Fig. 1. IL-1β increases GSH and SLC7A11 levels in primary airway epithelial cells.

(A) GSH levels in control or IL-1β–stimulated mouse tracheal epithelial (MTE) cells following 24 hours of incubation with of IL-1β (10 ng/ml). (B) Levels of intracellular cysteine (left) and glutamate (right) in control and IL-1β–stimulated cells. AU, arbitrary units. (C) Fluorescein isothiocyanate–cystine uptake in control or IL-1β–treated cells. Results are expressed as relative fluorescence units (RFU) normalized to Hoechst staining in each well. (D) Levels of glutamate in conditioned medium from MTE cells in response to IL-1β. (E) Assessment of Slc7a11 and Slc3a2 mRNA. Ctrl, control. (F) Western blot analysis of SLC7A11 and SLC3A2 levels in response to IL-1β. ACTB, loading control. (G) GSH measurement in cells exposed to increasing doses of erastin (Er) or sulfasalazine (SAS).

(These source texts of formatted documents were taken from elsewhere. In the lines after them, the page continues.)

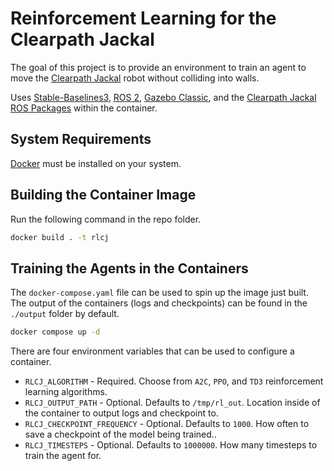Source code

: # Reinforcement Learning for the Clearpath Jackal

The goal of this project is to provide an environment to train an agent to move the [Clearpath Jackal](https://clearpathrobotics.com/jackal-small-unmanned-ground-vehicle/) robot without colliding into walls.

Uses [Stable-Baselines3](https://stable-baselines3.readthedocs.io/en/master/), [ROS 2](https://www.ros.org/), [Gazebo Classic](https://classic.gazebosim.org/), and the [Clearpath Jackal ROS Packages](https://github.com/jackal) within the container.

## System Requirements

[Docker](https://www.docker.com/) must be installed on your system.

## Building the Container Image

Run the following command in the repo folder.

```bash
docker build . -t rlcj
```

## Training the Agents in the Containers

The `docker-compose.yaml` file can be used to spin up the image just built. The output of the containers (logs and checkpoints) can be found in the `./output` folder by default.

```bash
docker compose up -d
```

There are four environment variables that can be used to configure a container.

* `RLCJ_ALGORITHM` - Required. Choose from `A2C`, `PPO`, and `TD3` reinforcement learning algorithms.
* `RLCJ_OUTPUT_PATH` - Optional. Defaults to `/tmp/rl_out`. Location inside of the container to output logs and checkpoint to.
* `RLCJ_CHECKPOINT_FREQUENCY` - Optional. Defaults to `1000`. How often to save a checkpoint of the model being trained..
* `RLCJ_TIMESTEPS` - Optional. Defaults to `1000000`. How many timesteps to train the agent for.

Cells were pretreated for 1 hour, followed by IL-1β treatment for 24 hours. (H) Extracellular glutamate levels in conditioned medium of cells pretreated with 0.5 μM Er or 100 μM SAS for 1 hour before IL-1β stimulation for 24 hours. (I) Assessment of cell viability in cells treated with 0.5 μM Er or 500 μM SAS and vehicle/IL-1β. *P < 0.05, **P < 0.01, ***P < 0.001, and ****P < 0.0001.